Deuxième avantage qui prend aussi un sens particulier dans le contexte international où les cyberattaques explosent: les trois technologies réunies et travaillant de concert, il est plus facile de mettre en place des mesures de sécurité et de garantir la confidentialité des données (particulièrement sensibles dans le domaine industriel, scientifique ou médical).

Troisième avantage: avoir ces technologies sur un même site permet de créer un pôle d’excellence. Cela attire des chercheurs, des ingénieurs, des entreprises et des investisseurs. Ces derniers profitent de la synergie pour développer de nouveaux produits, services ou algorithmes. Le Luxembourg peut ainsi se positionner comme un hub européen et mondial de référence, stimulant la recherche et l’économie locale.

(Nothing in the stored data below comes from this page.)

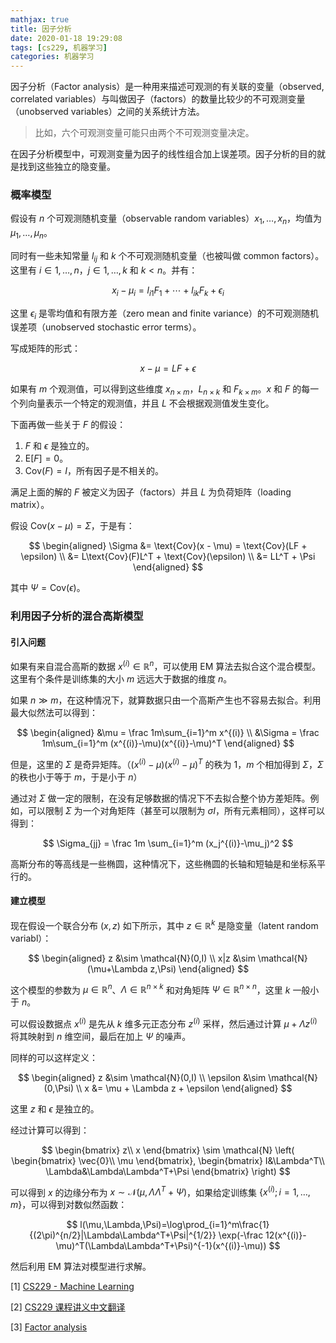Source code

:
 ```yaml
---
mathjax: true
title: 因子分析
date: 2020-01-18 19:29:08
tags: [cs229, 机器学习]
categories: 机器学习
---
```


因子分析（Factor analysis）是一种用来描述可观测的有关联的变量（observed, correlated variables）与叫做因子（factors）的数量比较少的不可观测变量（unobserved variables）之间的关系统计方法。

> 比如，六个可观测变量可能只由两个不可观测变量决定。

在因子分析模型中，可观测变量为因子的线性组合加上误差项。因子分析的目的就是找到这些独立的隐变量。

### 概率模型

假设有 $n$ 个可观测随机变量（observable random variables）$x_1, \dots, x_n$，均值为 $\mu_1, \dots, \mu_n$。

同时有一些未知常量 $l_{ij}$ 和 $k$ 个不可观测随机变量（也被叫做 common factors）。这里有 $i \in 1, \dots, n$，$j \in 1,\dots, k$ 和 $k < n$。并有：

$$
x_i - \mu_i = l_{i1}F_1 + \cdots + l_{ik}F_k + \epsilon_i
$$

<!-- more -->

这里 $\epsilon_i$ 是零均值和有限方差（zero mean and finite variance）的不可观测随机误差项（unobserved stochastic error terms）。

写成矩阵的形式：

$$
x - \mu = LF + \epsilon
$$

如果有 $m$ 个观测值，可以得到这些维度 $x_{n \times m}$，$L_{n\times k}$ 和 $F_{k\times m}$。$x$ 和 $F$ 的每一个列向量表示一个特定的观测值，并且 $L$ 不会根据观测值发生变化。

下面再做一些关于 $F$ 的假设：

1. $F$ 和 $\epsilon$ 是独立的。
2. $\text{E}[F] = 0$。
3. $\text{Cov}(F) = I$，所有因子是不相关的。

满足上面的解的 $F$ 被定义为因子（factors）并且 $L$ 为负荷矩阵（loading matrix）。

假设 $\text{Cov}(x - \mu) = \Sigma$，于是有：

$$
\begin{aligned}
    \Sigma &= \text{Cov}(x - \mu) = \text{Cov}(LF + \epsilon) \\
    &= L\text{Cov}(F)L^T + \text{Cov}(\epsilon) \\
    &= LL^T + \Psi
\end{aligned}
$$

其中 $\Psi = \text{Cov}(\epsilon)$。

### 利用因子分析的混合高斯模型

#### 引入问题
如果有来自混合高斯的数据 $x^{(i)} \in \mathbb{R}^n$，可以使用 EM 算法去拟合这个混合模型。这里有个条件是训练集的大小 $m$ 远远大于数据的维度 $n$。

如果 $n \gg m$，在这种情况下，就算数据只由一个高斯产生也不容易去拟合。利用最大似然法可以得到：

$$
\begin{aligned}
&\mu = \frac 1m\sum_{i=1}^m x^{(i)} \\
&\Sigma = \frac 1m\sum_{i=1}^m (x^{(i)}-\mu)(x^{(i)}-\mu)^T
\end{aligned}
$$

但是，这里的 $\Sigma$ 是奇异矩阵。（$(x^{(i)}-\mu)(x^{(i)}-\mu)^T$ 的秩为 $1$，$m$ 个相加得到 $\Sigma$，$\Sigma$ 的秩也小于等于 $m$，于是小于 $n$）

通过对 $\Sigma$ 做一定的限制，在没有足够数据的情况下不去拟合整个协方差矩阵。例如，可以限制 $\Sigma$ 为一个对角矩阵（甚至可以限制为 $\sigma I$，所有元素相同），这样可以得到：

$$
\Sigma_{jj} = \frac 1m \sum_{i=1}^m (x_j^{(i)}-\mu_j)^2
$$

高斯分布的等高线是一些椭圆，这种情况下，这些椭圆的长轴和短轴是和坐标系平行的。

#### 建立模型

现在假设一个联合分布 $(x,z)$ 如下所示，其中 $z \in \mathbb{R}^k$ 是隐变量（latent random variabl）：

$$
\begin{aligned}
z &\sim \mathcal{N}(0,I) \\
x|z &\sim \mathcal{N}(\mu+\Lambda z,\Psi)
\end{aligned}
$$

这个模型的参数为 $\mu \in \mathbb{R}^n$、$\Lambda \in \mathbb{R}^{n \times k}$ 和对角矩阵 $\Psi \in \mathbb{R}^{n \times n}$，这里 $k$ 一般小于 $n$。

可以假设数据点 $x^{(i)}$ 是先从 $k$ 维多元正态分布 $z^{(i)}$ 采样，然后通过计算 $\mu + \Lambda z^{(i)}$ 将其映射到 $n$ 维空间，最后在加上 $\Psi$ 的噪声。

同样的可以这样定义：

$$
\begin{aligned}
z &\sim \mathcal{N}(0,I) \\
\epsilon &\sim \mathcal{N}(0,\Psi) \\
x &= \mu + \Lambda z + \epsilon
\end{aligned}
$$

这里 $z$ 和 $\epsilon$ 是独立的。

经过计算可以得到：

$$
\begin{bmatrix}
z\\
x
\end{bmatrix}
\sim
\mathcal{N}
\left(
\begin{bmatrix}
\vec{0}\\ \mu
\end{bmatrix},
\begin{bmatrix}
I&\Lambda^T\\ \Lambda&\Lambda\Lambda^T+\Psi
\end{bmatrix}
\right)
$$

可以得到 $x$ 的边缘分布为 $x \sim \mathcal{N}(\mu,\Lambda\Lambda^T +\Psi)$，如果给定训练集 $\{x^{(i)}; i = 1, \dots, m\}$，可以得到对数似然函数：

$$
l(\mu,\Lambda,\Psi)=\log\prod_{i=1}^m\frac{1}
{(2\pi)^{n/2}|\Lambda\Lambda^T+\Psi|^{1/2}}
\exp(-\frac 12(x^{(i)}-\mu)^T(\Lambda\Lambda^T+\Psi)^{-1}(x^{(i)}-\mu))
$$

然后利用 EM 算法对模型进行求解。

[1] [CS229 - Machine Learning](https://see.stanford.edu/Course/CS229)

[2] [CS229 课程讲义中文翻译](https://kivy-cn.github.io/Stanford-CS-229-CN/)

[3] [Factor analysis](https://en.wikipedia.org/wiki/Factor_analysis)
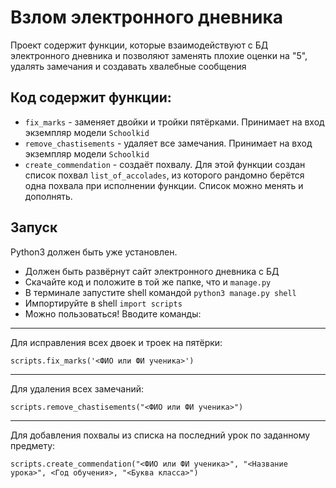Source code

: # Взлом электронного дневника
Проект содержит функции, которые взаимодействуют с БД электронного дневника и позволяют заменять плохие оценки на "5",
удалять замечания и создавать хвалебные сообщения

## Код содержит функции:

- `fix_marks` - заменяет двойки и тройки пятёрками. Принимает на вход экземпляр модели `Schoolkid`
- `remove_chastisements` - удаляет все замечания. Принимает на вход экземпляр модели `Schoolkid`
- `create_commendation` - создаёт похвалу. Для этой функции создан список похвал `list_of_accolades`,
из которого рандомно берётся одна похвала при исполнении функции. Список можно менять и дополнять.


## Запуск
Python3 должен быть уже установлен.
- Должен быть развёрнут сайт электронного дневника с БД
- Скачайте код и положите в той же папке, что и `manage.py`
- В терминале запустите shell командой ```python3 manage.py shell```
- Импортируйте в shell ```import scripts```
- Можно пользоваться! Вводите команды: 

---
Для исправления всех двоек и троек на пятёрки:
```
scripts.fix_marks('<ФИО или ФИ ученика>')
```
---
Для удаления всех замечаний:

```
scripts.remove_chastisements("<ФИО или ФИ ученика>")
```
---
Для добавления похвалы из списка на последний урок по заданному предмету:
```
scripts.create_commendation("<ФИО или ФИ ученика>", "<Название урока>", <Год обучения>, "<Буква класса>")
```

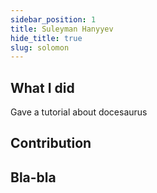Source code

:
 ```yaml
---
sidebar_position: 1
title: Suleyman Hanyyev
hide_title: true
slug: solomon
---
```




## What I did
Gave a tutorial about docesaurus
## Contribution

## Bla-bla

Les projets industriels, scientifiques ou institutionnels peuvent passer plus rapidement de l’idée à la mise en œuvre. Les cycles d’expérimentation, de test et d’itération sont accélérés par cette proximité technologique. Les gains de temps se traduisent au final en gains financiers, avantages compétitifs, et impacts plus rapides sur la société (par exemple, trouver plus vite des médicaments innovants, améliorer les prévisions météorologiques, optimiser des chaînes logistiques complexes, etc.).

Enfin, même si tous les projets n’en ont pas besoin de la même manière, le Luxembourg a aussi une offre de cloud souverain, où les données sont inaccessibles à des acteurs étrangers avec Luxconnect, pour l’offre la plus radicale. Et un écosystème de recherche bien positionné, du List au SnT et à l’Université du Luxembourg. Sans compter la mise en réseau, au niveau européen. 

En établissant les bases pour des données intelligemment connectées, contextualisées, rapidement disponibles et sécurisées, le Luxembourg a l’ambition de se positionner à court terme comme l’un des leaders européens dans le domaine des données, a assuré la ministre de la Digitalisation et ministre de la Recherche et de l’Enseignement supérieur, (DP), toujours à la deuxième édition du Data Summit Luxembourg au European Convention Center.